Collected data
<<<<

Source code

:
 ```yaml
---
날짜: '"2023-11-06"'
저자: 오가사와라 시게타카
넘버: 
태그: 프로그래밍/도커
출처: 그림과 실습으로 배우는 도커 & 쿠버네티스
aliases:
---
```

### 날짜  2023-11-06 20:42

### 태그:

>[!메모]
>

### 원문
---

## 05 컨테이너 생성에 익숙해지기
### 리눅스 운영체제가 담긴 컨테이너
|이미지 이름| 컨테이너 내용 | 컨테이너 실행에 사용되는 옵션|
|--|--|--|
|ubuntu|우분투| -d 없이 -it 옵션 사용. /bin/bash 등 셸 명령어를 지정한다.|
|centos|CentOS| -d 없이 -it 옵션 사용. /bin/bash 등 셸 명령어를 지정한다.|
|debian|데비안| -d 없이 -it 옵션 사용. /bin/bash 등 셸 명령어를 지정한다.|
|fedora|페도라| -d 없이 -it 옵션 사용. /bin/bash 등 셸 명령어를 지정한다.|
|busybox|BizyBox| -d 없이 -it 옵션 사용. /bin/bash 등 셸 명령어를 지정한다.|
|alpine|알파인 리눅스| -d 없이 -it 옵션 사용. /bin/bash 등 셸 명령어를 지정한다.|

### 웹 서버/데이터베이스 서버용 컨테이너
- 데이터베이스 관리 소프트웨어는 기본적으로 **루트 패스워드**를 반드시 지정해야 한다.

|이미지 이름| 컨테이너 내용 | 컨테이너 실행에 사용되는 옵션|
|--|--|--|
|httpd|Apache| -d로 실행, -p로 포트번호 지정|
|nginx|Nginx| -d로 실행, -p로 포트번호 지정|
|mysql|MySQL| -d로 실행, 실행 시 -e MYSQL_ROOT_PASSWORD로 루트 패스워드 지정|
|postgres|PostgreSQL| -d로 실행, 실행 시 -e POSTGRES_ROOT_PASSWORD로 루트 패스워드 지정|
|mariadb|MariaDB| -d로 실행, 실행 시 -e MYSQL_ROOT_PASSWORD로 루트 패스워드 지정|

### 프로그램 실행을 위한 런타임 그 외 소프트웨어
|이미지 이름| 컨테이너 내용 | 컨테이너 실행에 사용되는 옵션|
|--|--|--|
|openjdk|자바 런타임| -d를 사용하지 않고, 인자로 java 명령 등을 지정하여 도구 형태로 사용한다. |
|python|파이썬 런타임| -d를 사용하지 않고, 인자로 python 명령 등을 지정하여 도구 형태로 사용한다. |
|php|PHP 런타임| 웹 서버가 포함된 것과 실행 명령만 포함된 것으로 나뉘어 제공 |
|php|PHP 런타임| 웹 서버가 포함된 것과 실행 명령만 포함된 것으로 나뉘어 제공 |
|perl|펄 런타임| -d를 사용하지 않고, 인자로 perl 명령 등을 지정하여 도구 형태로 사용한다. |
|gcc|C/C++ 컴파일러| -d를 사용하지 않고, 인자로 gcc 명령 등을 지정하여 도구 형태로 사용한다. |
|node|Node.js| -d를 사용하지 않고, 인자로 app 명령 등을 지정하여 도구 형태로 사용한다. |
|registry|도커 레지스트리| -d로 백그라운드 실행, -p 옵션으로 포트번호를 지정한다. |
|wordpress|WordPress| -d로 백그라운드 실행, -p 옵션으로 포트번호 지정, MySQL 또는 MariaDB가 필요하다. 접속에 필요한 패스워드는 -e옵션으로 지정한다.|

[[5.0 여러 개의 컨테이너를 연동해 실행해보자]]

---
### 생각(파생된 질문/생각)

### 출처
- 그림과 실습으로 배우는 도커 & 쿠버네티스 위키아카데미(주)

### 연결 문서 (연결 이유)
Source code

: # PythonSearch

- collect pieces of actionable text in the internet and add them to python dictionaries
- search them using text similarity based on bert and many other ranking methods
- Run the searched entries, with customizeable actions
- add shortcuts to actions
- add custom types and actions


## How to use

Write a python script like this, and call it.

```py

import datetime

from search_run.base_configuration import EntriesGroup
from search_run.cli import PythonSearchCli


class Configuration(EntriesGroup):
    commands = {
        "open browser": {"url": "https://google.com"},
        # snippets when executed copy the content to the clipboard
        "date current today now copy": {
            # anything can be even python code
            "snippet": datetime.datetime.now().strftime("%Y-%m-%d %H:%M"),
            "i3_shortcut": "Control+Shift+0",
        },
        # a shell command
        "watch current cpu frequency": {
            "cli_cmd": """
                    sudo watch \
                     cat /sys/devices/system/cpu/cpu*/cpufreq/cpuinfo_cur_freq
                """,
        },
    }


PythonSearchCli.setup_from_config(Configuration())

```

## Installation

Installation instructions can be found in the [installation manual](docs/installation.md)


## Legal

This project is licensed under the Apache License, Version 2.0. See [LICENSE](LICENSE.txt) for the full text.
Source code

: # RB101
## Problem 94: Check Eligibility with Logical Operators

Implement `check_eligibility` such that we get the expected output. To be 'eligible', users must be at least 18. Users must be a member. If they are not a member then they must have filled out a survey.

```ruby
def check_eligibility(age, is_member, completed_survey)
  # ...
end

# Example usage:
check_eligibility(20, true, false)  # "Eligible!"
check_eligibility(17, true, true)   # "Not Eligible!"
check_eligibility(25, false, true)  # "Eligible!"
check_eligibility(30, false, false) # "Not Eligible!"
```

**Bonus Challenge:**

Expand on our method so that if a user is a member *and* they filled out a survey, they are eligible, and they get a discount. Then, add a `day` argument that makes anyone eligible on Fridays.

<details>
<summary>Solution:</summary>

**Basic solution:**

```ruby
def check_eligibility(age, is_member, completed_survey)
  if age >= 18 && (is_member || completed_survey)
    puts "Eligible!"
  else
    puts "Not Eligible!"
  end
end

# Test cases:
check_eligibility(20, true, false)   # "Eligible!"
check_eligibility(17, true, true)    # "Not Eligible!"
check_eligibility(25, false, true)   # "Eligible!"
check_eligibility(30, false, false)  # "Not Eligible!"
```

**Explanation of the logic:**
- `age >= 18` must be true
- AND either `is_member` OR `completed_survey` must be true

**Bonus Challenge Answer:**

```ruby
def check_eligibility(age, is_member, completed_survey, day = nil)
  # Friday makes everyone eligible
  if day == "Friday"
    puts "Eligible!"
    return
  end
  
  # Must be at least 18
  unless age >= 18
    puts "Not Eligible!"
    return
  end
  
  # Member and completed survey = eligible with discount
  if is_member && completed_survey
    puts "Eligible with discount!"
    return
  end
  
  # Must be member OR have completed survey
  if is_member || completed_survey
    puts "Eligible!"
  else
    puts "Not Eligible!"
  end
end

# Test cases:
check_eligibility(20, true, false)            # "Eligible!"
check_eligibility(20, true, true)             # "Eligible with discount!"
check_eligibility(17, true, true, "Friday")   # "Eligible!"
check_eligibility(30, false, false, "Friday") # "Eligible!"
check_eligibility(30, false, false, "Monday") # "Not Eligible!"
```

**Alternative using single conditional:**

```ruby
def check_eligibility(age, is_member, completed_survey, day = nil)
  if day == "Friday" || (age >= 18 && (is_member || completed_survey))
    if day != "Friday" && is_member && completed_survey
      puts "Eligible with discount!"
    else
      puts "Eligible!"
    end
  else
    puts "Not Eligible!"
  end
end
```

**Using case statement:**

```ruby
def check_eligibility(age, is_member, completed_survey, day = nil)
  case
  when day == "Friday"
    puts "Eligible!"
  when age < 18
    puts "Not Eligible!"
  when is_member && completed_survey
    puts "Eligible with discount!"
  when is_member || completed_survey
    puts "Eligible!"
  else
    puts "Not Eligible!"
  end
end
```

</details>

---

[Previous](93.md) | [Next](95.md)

>>>>

- HOW TO COMPLETE THIS TASK: Could you reproduce every record exactly as it appears?

- SOLUTION FOR THIS TASK:
Source code

:
 ```yaml
---
날짜: '"2023-11-06"'
저자: 오가사와라 시게타카
넘버: 
태그: 프로그래밍/도커
출처: 그림과 실습으로 배우는 도커 & 쿠버네티스
aliases:
---
```

### 날짜  2023-11-06 20:42

### 태그:

>[!메모]
>

### 원문
---

## 05 컨테이너 생성에 익숙해지기
### 리눅스 운영체제가 담긴 컨테이너
|이미지 이름| 컨테이너 내용 | 컨테이너 실행에 사용되는 옵션|
|--|--|--|
|ubuntu|우분투| -d 없이 -it 옵션 사용. /bin/bash 등 셸 명령어를 지정한다.|
|centos|CentOS| -d 없이 -it 옵션 사용. /bin/bash 등 셸 명령어를 지정한다.|
|debian|데비안| -d 없이 -it 옵션 사용. /bin/bash 등 셸 명령어를 지정한다.|
|fedora|페도라| -d 없이 -it 옵션 사용. /bin/bash 등 셸 명령어를 지정한다.|
|busybox|BizyBox| -d 없이 -it 옵션 사용. /bin/bash 등 셸 명령어를 지정한다.|
|alpine|알파인 리눅스| -d 없이 -it 옵션 사용. /bin/bash 등 셸 명령어를 지정한다.|

### 웹 서버/데이터베이스 서버용 컨테이너
- 데이터베이스 관리 소프트웨어는 기본적으로 **루트 패스워드**를 반드시 지정해야 한다.

|이미지 이름| 컨테이너 내용 | 컨테이너 실행에 사용되는 옵션|
|--|--|--|
|httpd|Apache| -d로 실행, -p로 포트번호 지정|
|nginx|Nginx| -d로 실행, -p로 포트번호 지정|
|mysql|MySQL| -d로 실행, 실행 시 -e MYSQL_ROOT_PASSWORD로 루트 패스워드 지정|
|postgres|PostgreSQL| -d로 실행, 실행 시 -e POSTGRES_ROOT_PASSWORD로 루트 패스워드 지정|
|mariadb|MariaDB| -d로 실행, 실행 시 -e MYSQL_ROOT_PASSWORD로 루트 패스워드 지정|

### 프로그램 실행을 위한 런타임 그 외 소프트웨어
|이미지 이름| 컨테이너 내용 | 컨테이너 실행에 사용되는 옵션|
|--|--|--|
|openjdk|자바 런타임| -d를 사용하지 않고, 인자로 java 명령 등을 지정하여 도구 형태로 사용한다. |
|python|파이썬 런타임| -d를 사용하지 않고, 인자로 python 명령 등을 지정하여 도구 형태로 사용한다. |
|php|PHP 런타임| 웹 서버가 포함된 것과 실행 명령만 포함된 것으로 나뉘어 제공 |
|php|PHP 런타임| 웹 서버가 포함된 것과 실행 명령만 포함된 것으로 나뉘어 제공 |
|perl|펄 런타임| -d를 사용하지 않고, 인자로 perl 명령 등을 지정하여 도구 형태로 사용한다. |
|gcc|C/C++ 컴파일러| -d를 사용하지 않고, 인자로 gcc 명령 등을 지정하여 도구 형태로 사용한다. |
|node|Node.js| -d를 사용하지 않고, 인자로 app 명령 등을 지정하여 도구 형태로 사용한다. |
|registry|도커 레지스트리| -d로 백그라운드 실행, -p 옵션으로 포트번호를 지정한다. |
|wordpress|WordPress| -d로 백그라운드 실행, -p 옵션으로 포트번호 지정, MySQL 또는 MariaDB가 필요하다. 접속에 필요한 패스워드는 -e옵션으로 지정한다.|

[[5.0 여러 개의 컨테이너를 연동해 실행해보자]]

---
### 생각(파생된 질문/생각)

### 출처
- 그림과 실습으로 배우는 도커 & 쿠버네티스 위키아카데미(주)

### 연결 문서 (연결 이유)
Source code

: # PythonSearch

- collect pieces of actionable text in the internet and add them to python dictionaries
- search them using text similarity based on bert and many other ranking methods
- Run the searched entries, with customizeable actions
- add shortcuts to actions
- add custom types and actions


## How to use

Write a python script like this, and call it.

```py

import datetime

from search_run.base_configuration import EntriesGroup
from search_run.cli import PythonSearchCli


class Configuration(EntriesGroup):
    commands = {
        "open browser": {"url": "https://google.com"},
        # snippets when executed copy the content to the clipboard
        "date current today now copy": {
            # anything can be even python code
            "snippet": datetime.datetime.now().strftime("%Y-%m-%d %H:%M"),
            "i3_shortcut": "Control+Shift+0",
        },
        # a shell command
        "watch current cpu frequency": {
            "cli_cmd": """
                    sudo watch \
                     cat /sys/devices/system/cpu/cpu*/cpufreq/cpuinfo_cur_freq
                """,
        },
    }


PythonSearchCli.setup_from_config(Configuration())

```

## Installation

Installation instructions can be found in the [installation manual](docs/installation.md)


## Legal

This project is licensed under the Apache License, Version 2.0. See [LICENSE](LICENSE.txt) for the full text.
Source code

: # RB101
## Problem 94: Check Eligibility with Logical Operators

Implement `check_eligibility` such that we get the expected output. To be 'eligible', users must be at least 18. Users must be a member. If they are not a member then they must have filled out a survey.

```ruby
def check_eligibility(age, is_member, completed_survey)
  # ...
end

# Example usage:
check_eligibility(20, true, false)  # "Eligible!"
check_eligibility(17, true, true)   # "Not Eligible!"
check_eligibility(25, false, true)  # "Eligible!"
check_eligibility(30, false, false) # "Not Eligible!"
```

**Bonus Challenge:**

Expand on our method so that if a user is a member *and* they filled out a survey, they are eligible, and they get a discount. Then, add a `day` argument that makes anyone eligible on Fridays.

<details>
<summary>Solution:</summary>

**Basic solution:**

```ruby
def check_eligibility(age, is_member, completed_survey)
  if age >= 18 && (is_member || completed_survey)
    puts "Eligible!"
  else
    puts "Not Eligible!"
  end
end

# Test cases:
check_eligibility(20, true, false)   # "Eligible!"
check_eligibility(17, true, true)    # "Not Eligible!"
check_eligibility(25, false, true)   # "Eligible!"
check_eligibility(30, false, false)  # "Not Eligible!"
```

**Explanation of the logic:**
- `age >= 18` must be true
- AND either `is_member` OR `completed_survey` must be true

**Bonus Challenge Answer:**

```ruby
def check_eligibility(age, is_member, completed_survey, day = nil)
  # Friday makes everyone eligible
  if day == "Friday"
    puts "Eligible!"
    return
  end
  
  # Must be at least 18
  unless age >= 18
    puts "Not Eligible!"
    return
  end
  
  # Member and completed survey = eligible with discount
  if is_member && completed_survey
    puts "Eligible with discount!"
    return
  end
  
  # Must be member OR have completed survey
  if is_member || completed_survey
    puts "Eligible!"
  else
    puts "Not Eligible!"
  end
end

# Test cases:
check_eligibility(20, true, false)            # "Eligible!"
check_eligibility(20, true, true)             # "Eligible with discount!"
check_eligibility(17, true, true, "Friday")   # "Eligible!"
check_eligibility(30, false, false, "Friday") # "Eligible!"
check_eligibility(30, false, false, "Monday") # "Not Eligible!"
```

**Alternative using single conditional:**

```ruby
def check_eligibility(age, is_member, completed_survey, day = nil)
  if day == "Friday" || (age >= 18 && (is_member || completed_survey))
    if day != "Friday" && is_member && completed_survey
      puts "Eligible with discount!"
    else
      puts "Eligible!"
    end
  else
    puts "Not Eligible!"
  end
end
```

**Using case statement:**

```ruby
def check_eligibility(age, is_member, completed_survey, day = nil)
  case
  when day == "Friday"
    puts "Eligible!"
  when age < 18
    puts "Not Eligible!"
  when is_member && completed_survey
    puts "Eligible with discount!"
  when is_member || completed_survey
    puts "Eligible!"
  else
    puts "Not Eligible!"
  end
end
```

</details>

---

[Previous](93.md) | [Next](95.md)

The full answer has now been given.